▸ **What to do**
A single number is the whole answer: the count of lines in the records where "sales" occurs.

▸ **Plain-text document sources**
= = = =

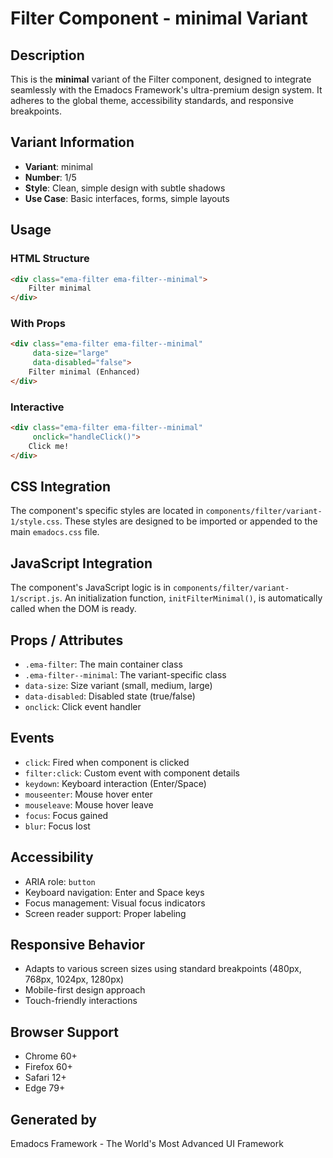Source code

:# Filter Component - minimal Variant

## Description
This is the **minimal** variant of the Filter component, designed to integrate seamlessly with the Emadocs Framework's ultra-premium design system. It adheres to the global theme, accessibility standards, and responsive breakpoints.

## Variant Information
- **Variant**: minimal
- **Number**: 1/5
- **Style**: Clean, simple design with subtle shadows
- **Use Case**: Basic interfaces, forms, simple layouts

## Usage

### HTML Structure
```html
<div class="ema-filter ema-filter--minimal">
    Filter minimal
</div>
```

### With Props
```html
<div class="ema-filter ema-filter--minimal" 
     data-size="large" 
     data-disabled="false">
    Filter minimal (Enhanced)
</div>
```

### Interactive
```html
<div class="ema-filter ema-filter--minimal" 
     onclick="handleClick()">
    Click me!
</div>
```

## CSS Integration
The component's specific styles are located in `components/filter/variant-1/style.css`. These styles are designed to be imported or appended to the main `emadocs.css` file.

## JavaScript Integration
The component's JavaScript logic is in `components/filter/variant-1/script.js`. An initialization function, `initFilterMinimal()`, is automatically called when the DOM is ready.

## Props / Attributes
- `.ema-filter`: The main container class
- `.ema-filter--minimal`: The variant-specific class
- `data-size`: Size variant (small, medium, large)
- `data-disabled`: Disabled state (true/false)
- `onclick`: Click event handler

## Events
- `click`: Fired when component is clicked
- `filter:click`: Custom event with component details
- `keydown`: Keyboard interaction (Enter/Space)
- `mouseenter`: Mouse hover enter
- `mouseleave`: Mouse hover leave
- `focus`: Focus gained
- `blur`: Focus lost

## Accessibility
- ARIA role: `button`
- Keyboard navigation: Enter and Space keys
- Focus management: Visual focus indicators
- Screen reader support: Proper labeling

## Responsive Behavior
- Adapts to various screen sizes using standard breakpoints (480px, 768px, 1024px, 1280px)
- Mobile-first design approach
- Touch-friendly interactions

## Browser Support
- Chrome 60+
- Firefox 60+
- Safari 12+
- Edge 79+

## Generated by
Emadocs Framework - The World's Most Advanced UI Framework
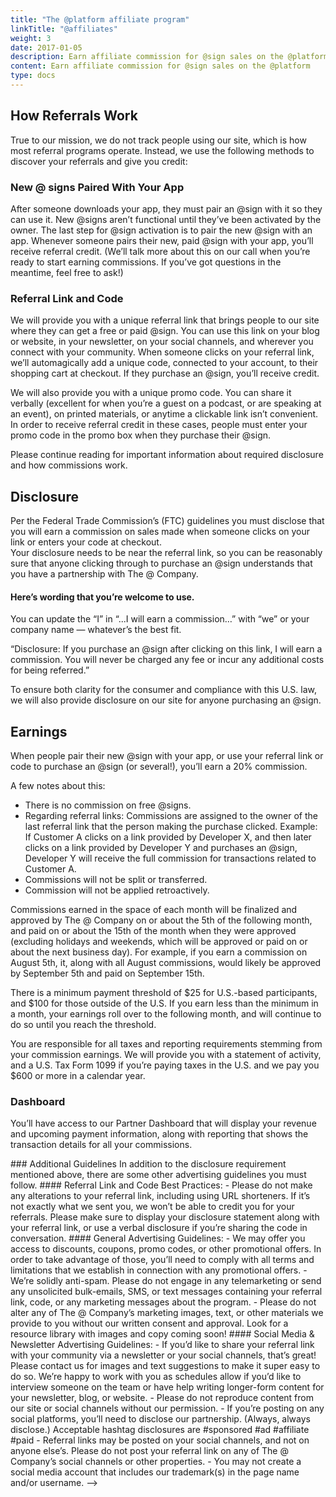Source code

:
 ```yaml
---
title: "The @platform affiliate program"
linkTitle: "@affiliates"
weight: 3
date: 2017-01-05
description: Earn affiliate commission for @sign sales on the @platform
content: Earn affiliate commission for @sign sales on the @platform
type: docs
---
```


## How Referrals Work
True to our mission, we do not track people using our site, which is how most referral programs operate. Instead, we use the following methods to discover your referrals and give you credit:
 
### New @ signs Paired With Your App
After someone downloads your app, they must pair an @sign with it so they can use it. New @signs aren’t functional until they’ve been activated by the owner. The last step for @sign activation is to pair the new @sign with an app. Whenever someone pairs their new, paid @sign with your app, you’ll receive referral credit. (We’ll talk more about this on our call when you’re ready to start earning commissions. If you’ve got questions in the meantime, feel free to ask!)


### Referral Link and Code
We will provide you with a unique referral link that brings people to our site where they can get a free or paid @sign.  You can use this link on your blog or website, in your newsletter, on your social channels, and wherever you connect with your community. When someone clicks on your referral link, we’ll automagically add a unique code, connected to your account, to their shopping cart at checkout. If they purchase an @sign, you’ll receive credit. 

We will also provide you with a unique promo code. You can share it verbally (excellent for when you’re a guest on a podcast, or are speaking at an event), on printed materials, or anytime a clickable link isn’t convenient. In order to receive referral credit in these cases, people must enter your promo code in the promo box when they purchase their @sign.  

Please continue reading for important information about required disclosure and how commissions work. 


## Disclosure
Per the Federal Trade Commission’s (FTC) guidelines you must disclose that you will earn a commission on sales made when someone clicks on your link or enters your code at checkout.   
Your disclosure needs to be near the referral link, so you can be reasonably sure that anyone clicking through to purchase an @sign understands that you have a partnership with The @ Company. 

#### Here’s wording that you’re welcome to use. 
You can update the “I” in “...I will earn a commission…” with “we” or your company name — whatever’s the best fit.

“Disclosure: If you purchase an @sign after clicking on this link, I will earn a commission. You will never be charged any fee or incur any additional costs for being referred.”

To ensure both clarity for the consumer and compliance with this U.S. law, we will also provide disclosure on our site for anyone purchasing an @sign. 



## Earnings
When people pair their new @sign with your app, or use your referral link or code to purchase an @sign (or several!), you’ll earn a 20% commission. 

A few notes about this:

- There is no commission on free @signs.
- Regarding referral links: Commissions are assigned to the owner of the last referral link that the person making the purchase clicked.
Example: If Customer A clicks on a link provided by Developer X, and then later clicks on a link provided by Developer Y and purchases an @sign, Developer Y will receive the full commission for transactions related to Customer A. 
- Commissions will not be split or transferred. 
- Commission will not be applied retroactively.

Commissions earned in the space of each month will be finalized and approved by The @ Company on or about the 5th of the following month, and paid on or about the 15th of the month when they were approved (excluding holidays and weekends, which will be approved or paid on or about the next business day). For example, if you earn a commission on August 5th, it, along with all August commissions, would likely be approved by September 5th and paid on September 15th. 

There is a minimum payment threshold of $25 for U.S.-based participants, and $100 for those outside of the U.S. If you earn less than the minimum in a month, your earnings roll over to the following month, and will continue to do so until you reach the threshold. 

You are responsible for all taxes and reporting requirements stemming from your commission earnings. We will provide you with a statement of activity, and a U.S. Tax Form 1099 if you’re paying taxes in the U.S. and we pay you $600 or more in a calendar year. 


### Dashboard
You’ll have access to our Partner Dashboard that will display your revenue and upcoming payment information, along with reporting that shows the transaction details for all your commissions. 

<!-->
### Additional Guidelines

In addition to the disclosure requirement mentioned above, there are some other advertising guidelines you must follow. 

#### Referral Link and Code Best Practices:
- Please do not make any alterations to your referral link, including using URL shorteners. If it’s not exactly what we sent you, we won’t be able to credit you for your referrals. 
 Please make sure to display your disclosure statement along with your referral link, or use a verbal disclosure if you’re sharing the code in conversation.  

#### General Advertising Guidelines:
- We may offer you access to discounts, coupons, promo codes, or other promotional offers. In order to take advantage of those, you’ll need to comply with all terms and limitations that we establish in connection with any promotional offers.
- We’re solidly anti-spam. Please do not engage in any telemarketing or send any unsolicited bulk-emails, SMS, or text messages containing your referral link, code, or any marketing messages about the program. 
- Please do not alter any of The @ Company’s marketing images, text, or other materials we provide to you without our written consent and approval. Look for a resource library with images and copy coming soon! 

#### Social Media & Newsletter Advertising Guidelines: 
- If you’d like to share your referral link with your community via a newsletter or your social channels, that’s great! Please contact us for images and text suggestions to make it super easy to do so. We’re happy to work with you as schedules allow if you’d like to interview someone on the team or have help writing longer-form content for your newsletter, blog, or website. 
- Please do not reproduce content from our site or social channels without our permission.
- If you’re posting on any social platforms, you’ll need to disclose our partnership. (Always, always disclose.) Acceptable hashtag disclosures are #sponsored #ad #affiliate #paid
- Referral links may be posted on your social channels, and not on anyone else’s. Please do not post your referral link on any of The @ Company’s social channels or other properties. 
- You may not create a social media account that includes our trademark(s) in the page name and/or username. -->
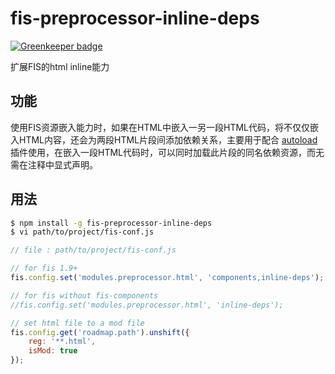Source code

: # fis-preprocessor-inline-deps

[![Greenkeeper badge](https://badges.greenkeeper.io/hefangshi/fis-preprocessor-inline-deps.svg)](https://greenkeeper.io/)

扩展FIS的html inline能力

## 功能

 使用FIS资源嵌入能力时，如果在HTML中嵌入一另一段HTML代码，将不仅仅嵌入HTML内容，还会为两段HTML片段间添加依赖关系，主要用于配合 [autoload](https://github.com/hefangshi/fis-postpackager-autoload) 插件使用，在嵌入一段HTML代码时，可以同时加载此片段的同名依赖资源，而无需在注释中显式声明。

## 用法

```bash
$ npm install -g fis-preprocessor-inline-deps
$ vi path/to/project/fis-conf.js
```

```javascript
// file : path/to/project/fis-conf.js

// for fis 1.9+
fis.config.set('modules.preprocessor.html', 'components,inline-deps'); 

// for fis without fis-components
//fis.config.set('modules.preprocessor.html', 'inline-deps');

// set html file to a mod file
fis.config.get('roadmap.path').unshift({
    reg: '**.html',
    isMod: true 
});
```
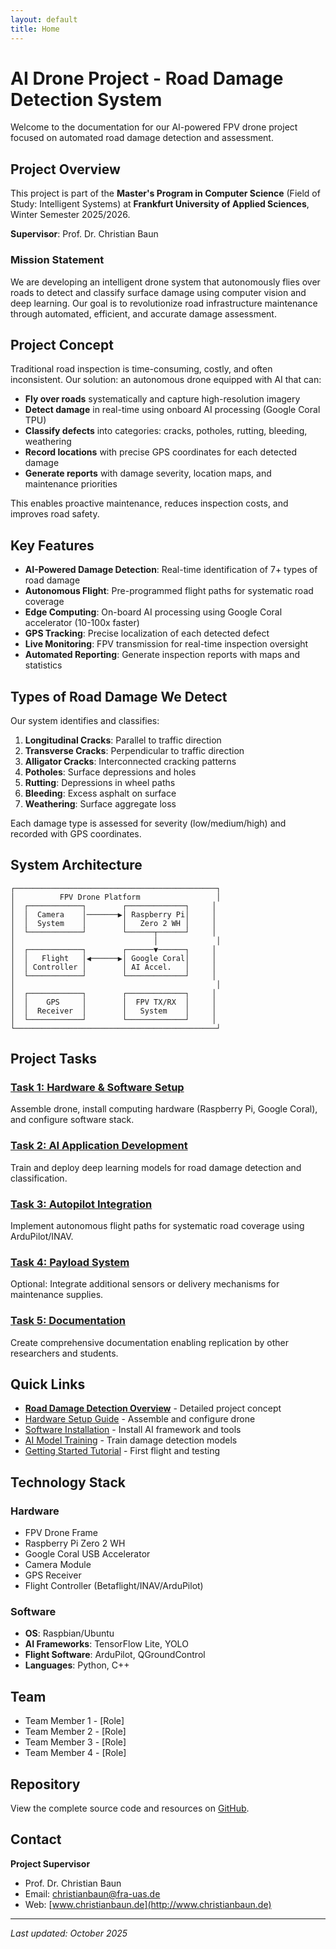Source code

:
 ```yaml
---
layout: default
title: Home
---
```


# AI Drone Project - Road Damage Detection System

Welcome to the documentation for our AI-powered FPV drone project focused on automated road damage detection and assessment.

## Project Overview

This project is part of the **Master's Program in Computer Science** (Field of Study: Intelligent Systems) at **Frankfurt University of Applied Sciences**, Winter Semester 2025/2026.

**Supervisor**: Prof. Dr. Christian Baun

### Mission Statement

We are developing an intelligent drone system that autonomously flies over roads to detect and classify surface damage using computer vision and deep learning. Our goal is to revolutionize road infrastructure maintenance through automated, efficient, and accurate damage assessment.

## Project Concept

Traditional road inspection is time-consuming, costly, and often inconsistent. Our solution: an autonomous drone equipped with AI that can:

- **Fly over roads** systematically and capture high-resolution imagery
- **Detect damage** in real-time using onboard AI processing (Google Coral TPU)
- **Classify defects** into categories: cracks, potholes, rutting, bleeding, weathering
- **Record locations** with precise GPS coordinates for each detected damage
- **Generate reports** with damage severity, location maps, and maintenance priorities

This enables proactive maintenance, reduces inspection costs, and improves road safety.

## Key Features

- **AI-Powered Damage Detection**: Real-time identification of 7+ types of road damage
- **Autonomous Flight**: Pre-programmed flight paths for systematic road coverage
- **Edge Computing**: On-board AI processing using Google Coral accelerator (10-100x faster)
- **GPS Tracking**: Precise localization of each detected defect
- **Live Monitoring**: FPV transmission for real-time inspection oversight
- **Automated Reporting**: Generate inspection reports with maps and statistics

## Types of Road Damage We Detect

Our system identifies and classifies:

1. **Longitudinal Cracks**: Parallel to traffic direction
2. **Transverse Cracks**: Perpendicular to traffic direction
3. **Alligator Cracks**: Interconnected cracking patterns
4. **Potholes**: Surface depressions and holes
5. **Rutting**: Depressions in wheel paths
6. **Bleeding**: Excess asphalt on surface
7. **Weathering**: Surface aggregate loss

Each damage type is assessed for severity (low/medium/high) and recorded with GPS coordinates.

## System Architecture

```
┌─────────────────────────────────────────────┐
│          FPV Drone Platform                 │
│  ┌────────────┐        ┌─────────────┐     │
│  │  Camera    │───────▶│ Raspberry Pi│     │
│  │  System    │        │   Zero 2 WH │     │
│  └────────────┘        └──────┬──────┘     │
│                               │             │
│  ┌────────────┐        ┌──────▼──────┐     │
│  │   Flight   │◀──────▶│ Google Coral│     │
│  │ Controller │        │ AI Accel.   │     │
│  └────────────┘        └─────────────┘     │
│                                             │
│  ┌────────────┐        ┌─────────────┐     │
│  │    GPS     │        │  FPV TX/RX  │     │
│  │  Receiver  │        │   System    │     │
│  └────────────┘        └─────────────┘     │
└─────────────────────────────────────────────┘
```

## Project Tasks

### [Task 1: Hardware & Software Setup](hardware/)
Assemble drone, install computing hardware (Raspberry Pi, Google Coral), and configure software stack.

### [Task 2: AI Application Development](ai-applications/)
Train and deploy deep learning models for road damage detection and classification.

### [Task 3: Autopilot Integration](autopilot/)
Implement autonomous flight paths for systematic road coverage using ArduPilot/INAV.

### [Task 4: Payload System](delivery/)
Optional: Integrate additional sensors or delivery mechanisms for maintenance supplies.

### [Task 5: Documentation](tutorials/)
Create comprehensive documentation enabling replication by other researchers and students.

## Quick Links

- **[Road Damage Detection Overview](road-inspection/overview.html)** - Detailed project concept
- [Hardware Setup Guide](hardware/setup.html) - Assemble and configure drone
- [Software Installation](software/installation.html) - Install AI framework and tools
- [AI Model Training](ai-applications/setup.html) - Train damage detection models
- [Getting Started Tutorial](tutorials/getting-started.html) - First flight and testing

## Technology Stack

### Hardware
- FPV Drone Frame
- Raspberry Pi Zero 2 WH
- Google Coral USB Accelerator
- Camera Module
- GPS Receiver
- Flight Controller (Betaflight/INAV/ArduPilot)

### Software
- **OS**: Raspbian/Ubuntu
- **AI Frameworks**: TensorFlow Lite, YOLO
- **Flight Software**: ArduPilot, QGroundControl
- **Languages**: Python, C++

## Team

- Team Member 1 - [Role]
- Team Member 2 - [Role]
- Team Member 3 - [Role]
- Team Member 4 - [Role]

## Repository

View the complete source code and resources on [GitHub](https://github.com/HoudaElAbbassi/ai-drone-ws2526).

## Contact

**Project Supervisor**
- Prof. Dr. Christian Baun
- Email: christianbaun@fra-uas.de
- Web: [www.christianbaun.de](http://www.christianbaun.de)

---

*Last updated: October 2025*
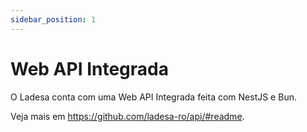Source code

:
 ```yaml
---
sidebar_position: 1
---
```


# Web API Integrada

O Ladesa conta com uma Web API Integrada feita com NestJS e Bun.

Veja mais em https://github.com/ladesa-ro/api/#readme.
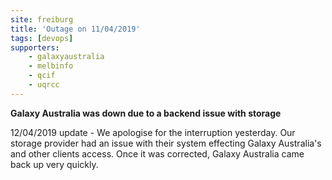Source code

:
 ```yaml
---
site: freiburg
title: 'Outage on 11/04/2019'
tags: [devops]
supporters:
    - galaxyaustralia
    - melbinfo
    - qcif
    - uqrcc
---
```

**Galaxy Australia was down due to a backend issue with storage**

12/04/2019 update - We apologise for the interruption yesterday. Our storage provider had an issue with their system effecting Galaxy Australia's and other clients access. Once it was corrected, Galaxy Australia came back up very quickly.
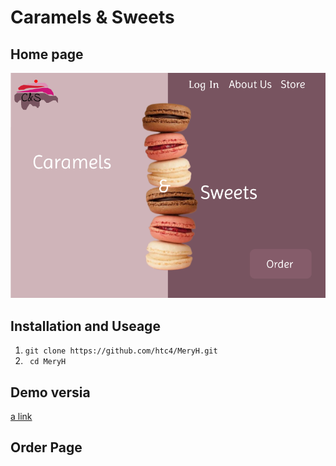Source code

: # Caramels & Sweets
## Home page
![alt text](<./image/Screenshot from 2024-02-20 09-47-33.png>)

## Installation and Useage
1. ```git clone https://github.com/htc4/MeryH.git```
2. ``` cd MeryH```

## Demo versia
[a link](https://www.figma.com/proto/4HKXC8HGMSTs4PuVJgAfje/Untitled?type=design&node-id=700-5&t=MZwBUMu2PG0t2Pjy-0&scaling=min-zoom&page-id=700%3A2&starting-point-node-id=700%3A5&prev-org-id=external-teams)

## Order Page
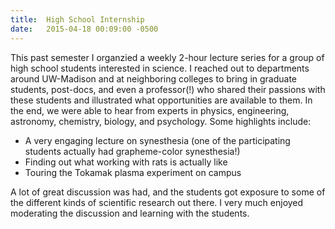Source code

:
 ```yaml
---
title:  High School Internship
date:   2015-04-18 00:09:00 -0500
---
```


This past semester I organzied a weekly 2-hour lecture series for a group of high school students interested in science.  I reached out to departments around UW-Madison and at neighboring colleges to bring in graduate students, post-docs, and even a professor(!) who shared their passions with these students and illustrated what opportunities are available to them. In the end, we were able to hear from experts in physics, engineering, astronomy, chemistry, biology, and psychology.  Some highlights include:

- A very engaging lecture on synesthesia (one of the participating students actually had grapheme-color synesthesia!)
- Finding out what working with rats is actually like
- Touring the Tokamak plasma experiment on campus

A lot of great discussion was had, and the students got exposure to some of the different kinds of scientific research out there.  I very much enjoyed moderating the discussion and learning with the students.
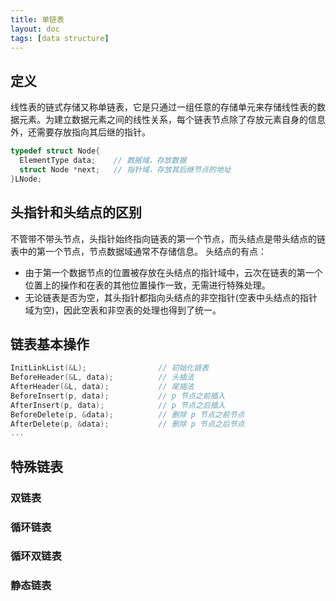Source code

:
 ```yaml
---
title: 单链表
layout: doc
tags: [data structure]
---
```


## 定义
线性表的链式存储又称单链表，它是只通过一组任意的存储单元来存储线性表的数据元素。为建立数据元素之间的线性关系，每个链表节点除了存放元素自身的信息外，还需要存放指向其后继的指针。
```cpp
typedef struct Node{
  ElementType data;    // 数据域，存放数据
  struct Node *next;   // 指针域，存放其后继节点的地址
}LNode;
```
## 头指针和头结点的区别
不管带不带头节点，头指针始终指向链表的第一个节点，而头结点是带头结点的链表中的第一个节点，节点数据域通常不存储信息。
头结点的有点：
* 由于第一个数据节点的位置被存放在头结点的指针域中，云次在链表的第一个位置上的操作和在表的其他位置操作一致，无需进行特殊处理。
* 无论链表是否为空，其头指针都指向头结点的非空指针(空表中头结点的指针域为空)，因此空表和非空表的处理也得到了统一。

## 链表基本操作
```cpp
InitLinkList(&L);                // 初始化链表
BeforeHeader(&L, data);          // 头插法
AfterHeader(&L, data);           // 尾插法
BeforeInsert(p, data);           // p 节点之前插入
AfterInsert(p, data);            // p 节点之后插入
BeforeDelete(p, &data);          // 删除 p 节点之前节点
AfterDelete(p, &data);           // 删除 p 节点之后节点
...
```
## 特殊链表
### 双链表
### 循环链表
### 循环双链表
### 静态链表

= = = =

▸ **Result for this exercise**
3